По воспоминаниям многих военных разведчиков из центрального аппарата РУ, в вопросе оценки степени опасности приближающейся войны они испытывали определенное давление со стороны “ближних соседей” (госбезопасности). В этой связи постоянно упоминается негативная роль Берии, продолжавшего курировать разведку, с февраля 1941 года выделенную в отдельную систему. Следует подчеркнуть, что нарком госбезопасности Меркулов, наоборот, никогда категорически не отрицал возможность германского нападения, а предпочитал направлять “в инстанции” фрагменты “сырых” донесений, предусмотрительно и дипломатично оставляя руководству страны возможность дать им самостоятельную оценку.

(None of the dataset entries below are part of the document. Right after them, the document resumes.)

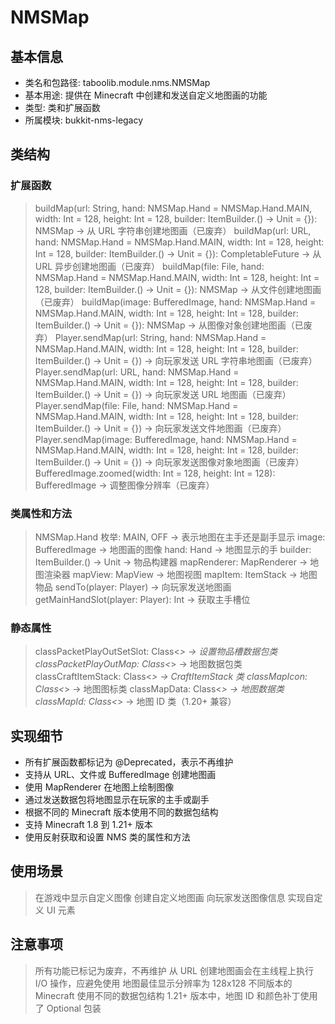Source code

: # NMSMap

## 基本信息
- 类名和包路径: taboolib.module.nms.NMSMap
- 基本用途: 提供在 Minecraft 中创建和发送自定义地图画的功能
- 类型: 类和扩展函数
- 所属模块: bukkit-nms-legacy

## 类结构

### 扩展函数
> buildMap(url: String, hand: NMSMap.Hand = NMSMap.Hand.MAIN, width: Int = 128, height: Int = 128, builder: ItemBuilder.() -> Unit = {}): NMSMap -> 从 URL 字符串创建地图画（已废弃）
> buildMap(url: URL, hand: NMSMap.Hand = NMSMap.Hand.MAIN, width: Int = 128, height: Int = 128, builder: ItemBuilder.() -> Unit = {}): CompletableFuture<NMSMap> -> 从 URL 异步创建地图画（已废弃）
> buildMap(file: File, hand: NMSMap.Hand = NMSMap.Hand.MAIN, width: Int = 128, height: Int = 128, builder: ItemBuilder.() -> Unit = {}): NMSMap -> 从文件创建地图画（已废弃）
> buildMap(image: BufferedImage, hand: NMSMap.Hand = NMSMap.Hand.MAIN, width: Int = 128, height: Int = 128, builder: ItemBuilder.() -> Unit = {}): NMSMap -> 从图像对象创建地图画（已废弃）
> Player.sendMap(url: String, hand: NMSMap.Hand = NMSMap.Hand.MAIN, width: Int = 128, height: Int = 128, builder: ItemBuilder.() -> Unit = {}) -> 向玩家发送 URL 字符串地图画（已废弃）
> Player.sendMap(url: URL, hand: NMSMap.Hand = NMSMap.Hand.MAIN, width: Int = 128, height: Int = 128, builder: ItemBuilder.() -> Unit = {}) -> 向玩家发送 URL 地图画（已废弃）
> Player.sendMap(file: File, hand: NMSMap.Hand = NMSMap.Hand.MAIN, width: Int = 128, height: Int = 128, builder: ItemBuilder.() -> Unit = {}) -> 向玩家发送文件地图画（已废弃）
> Player.sendMap(image: BufferedImage, hand: NMSMap.Hand = NMSMap.Hand.MAIN, width: Int = 128, height: Int = 128, builder: ItemBuilder.() -> Unit = {}) -> 向玩家发送图像对象地图画（已废弃）
> BufferedImage.zoomed(width: Int = 128, height: Int = 128): BufferedImage -> 调整图像分辨率（已废弃）

### 类属性和方法
> NMSMap.Hand 枚举: MAIN, OFF -> 表示地图在主手还是副手显示
> image: BufferedImage -> 地图画的图像
> hand: Hand -> 地图显示的手
> builder: ItemBuilder.() -> Unit -> 物品构建器
> mapRenderer: MapRenderer -> 地图渲染器
> mapView: MapView -> 地图视图
> mapItem: ItemStack -> 地图物品
> sendTo(player: Player) -> 向玩家发送地图画
> getMainHandSlot(player: Player): Int -> 获取主手槽位

### 静态属性
> classPacketPlayOutSetSlot: Class<*> -> 设置物品槽数据包类
> classPacketPlayOutMap: Class<*> -> 地图数据包类
> classCraftItemStack: Class<*> -> CraftItemStack 类
> classMapIcon: Class<*> -> 地图图标类
> classMapData: Class<*> -> 地图数据类
> classMapId: Class<*> -> 地图 ID 类（1.20+ 兼容）

## 实现细节
- 所有扩展函数都标记为 @Deprecated，表示不再维护
- 支持从 URL、文件或 BufferedImage 创建地图画
- 使用 MapRenderer 在地图上绘制图像
- 通过发送数据包将地图显示在玩家的主手或副手
- 根据不同的 Minecraft 版本使用不同的数据包结构
- 支持 Minecraft 1.8 到 1.21+ 版本
- 使用反射获取和设置 NMS 类的属性和方法

## 使用场景
> 在游戏中显示自定义图像
> 创建自定义地图画
> 向玩家发送图像信息
> 实现自定义 UI 元素

## 注意事项
> 所有功能已标记为废弃，不再维护
> 从 URL 创建地图画会在主线程上执行 I/O 操作，应避免使用
> 地图最佳显示分辨率为 128x128
> 不同版本的 Minecraft 使用不同的数据包结构
> 1.21+ 版本中，地图 ID 和颜色补丁使用了 Optional 包装


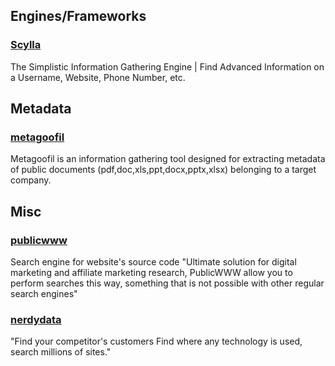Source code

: ## Engines/Frameworks
### [Scylla](https://github.com/josh0xA/Scylla)
The Simplistic Information Gathering Engine | Find Advanced Information on a Username, Website, Phone Number, etc. 

## Metadata
### [metagoofil](http://www.edge-security.com/metagoofil.php)
Metagoofil is an information gathering tool designed for extracting metadata of public documents (pdf,doc,xls,ppt,docx,pptx,xlsx) belonging to a target company.

## Misc
### [publicwww](https://publicwww.com/)
Search engine for website's source code
"Ultimate solution for digital marketing and affiliate marketing research, PublicWWW allow you to perform searches this way, something that is not possible with other regular search engines"

### [nerdydata](https://www.nerdydata.com/)
"Find your competitor's customers
Find where any technology is used, search millions of sites."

Внешняя разведка получила массу соответствующих сведений и материалов из “легальных” и нелегальных резидентур в Финляндии, Румынии, Венгрии, Болгарии, Турции, Италии и Великобритании, обильная информация поступала из Берлина от группы Харро Шульце-Бой-зена (“Старшина”) и Арвида Харнака (“Корсиканец”). 20 июня 1941 года начальник 1-го (германского) отделения Разведывательного управления НКГБ СССР П. М. Журавлев и сотрудница этого же отделения 3. И. Рыбкина представили начальнику разведки П. М. Фитину объемистый документ под названием “Календарь сообщений Корсиканца и Старшины”, в котором обобщались все полученные с октября 1940 по июнь 1941 года предупреждения о предстоящем военном столкновении. Сама Рыбкина позднее оценила его лаконично: “Наша аналитическая записка оказалась довольно объемистой, а резюме — краткое и четкое: мы на пороге войны”[311]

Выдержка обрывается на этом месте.